Dwight Howard cares so much it hurts

The Lakers center gets carried away by his emotions about everything. He cries a lot, but he says he will keep smiling.

CLEVELAND — It's the start of a trip that will turn miserable in a few hours.

But right now it's lunchtime, Dwight Howard seemingly ordering half of the Hard Rock Café's menu before purging himself of all that has gone wrong the last couple of years.

He remains upset because he says he has upset so many.

"I remember making appearances in Orlando and families asking me to stay and sitting there trying not to cry," he says.

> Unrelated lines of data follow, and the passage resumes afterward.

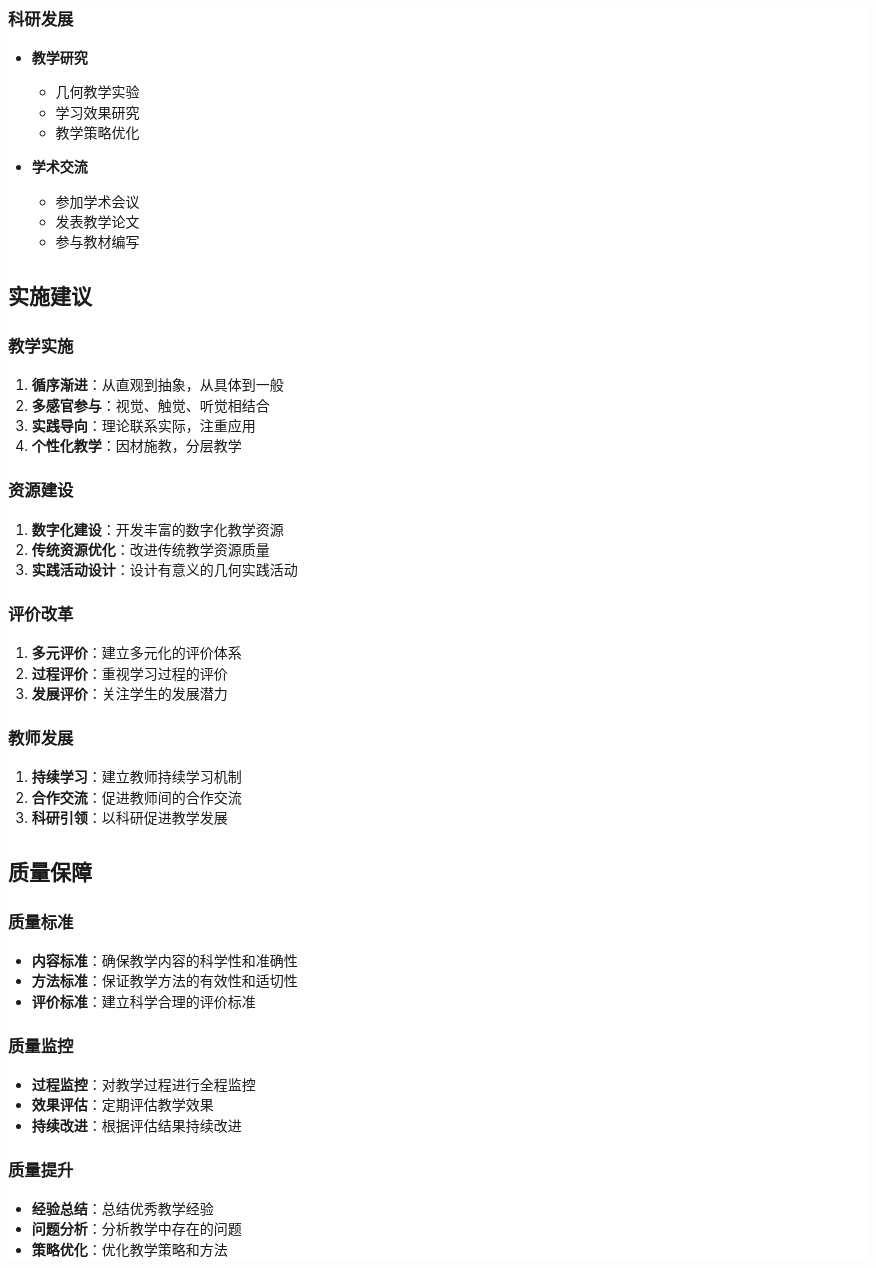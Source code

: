 ### 科研发展

- **教学研究**
  - 几何教学实验
  - 学习效果研究
  - 教学策略优化

- **学术交流**
  - 参加学术会议
  - 发表教学论文
  - 参与教材编写

## 实施建议

### 教学实施

1. **循序渐进**：从直观到抽象，从具体到一般
2. **多感官参与**：视觉、触觉、听觉相结合
3. **实践导向**：理论联系实际，注重应用
4. **个性化教学**：因材施教，分层教学

### 资源建设

1. **数字化建设**：开发丰富的数字化教学资源
2. **传统资源优化**：改进传统教学资源质量
3. **实践活动设计**：设计有意义的几何实践活动

### 评价改革

1. **多元评价**：建立多元化的评价体系
2. **过程评价**：重视学习过程的评价
3. **发展评价**：关注学生的发展潜力

### 教师发展

1. **持续学习**：建立教师持续学习机制
2. **合作交流**：促进教师间的合作交流
3. **科研引领**：以科研促进教学发展

## 质量保障

### 质量标准

- **内容标准**：确保教学内容的科学性和准确性
- **方法标准**：保证教学方法的有效性和适切性
- **评价标准**：建立科学合理的评价标准

### 质量监控

- **过程监控**：对教学过程进行全程监控
- **效果评估**：定期评估教学效果
- **持续改进**：根据评估结果持续改进

### 质量提升

- **经验总结**：总结优秀教学经验
- **问题分析**：分析教学中存在的问题
- **策略优化**：优化教学策略和方法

He wants only to please people, so much so that it's almost crippling. He's now working with Kobe Bryant to learn how to not care so much what people think.

He has found the master.

"It's a struggle for me, but I have to find a middle ground," Howard says. "If I'm going to go to the next level, I have to do it."

Howard says he won't shoot the jump shots in games that he routinely makes in practice.

"I hate missing," he says. "I hate missing so much, I miss. You know why? I'm always thinking I'm going to miss this and then disappoint everyone."

He's a head case, I suggest, and he replies, "In a nice way," his desire to make others happy a lifelong way of life.

He says that when LeBron James won the championship he cried, thrilled for LeBron and upset he wasn't playing.

When Orlando lost to the Lakers in the 2009 Finals, he says he cried himself to sleep listening to Eminem sing about getting only one shot in "Lose Yourself."

He says he recently saw the new Tom Cruise movie, "Jack Reacher," and when some people were killed, he nearly cried.

He cries a lot.

"I'm emotional," he says.

He smiles a lot too.

"My mother had seven miscarriages before I came along," he says, his mother calling him the Miracle Baby. "I'm not supposed to be here; I have a reason to be happy."

He sang in the choir, was co-president of his high school class and comes from a protective family. Mom and dad still offer advice, and a cousin has been traveling with him since he went pro.

He remembers as a kid his dad asking him why he seemed to be the only basketball player smiling. Then his dad started to watch him play more, his teams losing and at the same time lacking energy. He noticed his son taking the losses hard and also lacking energy.

"Keep smiling," his dad told him, and so Howard does, although it's often misinterpreted.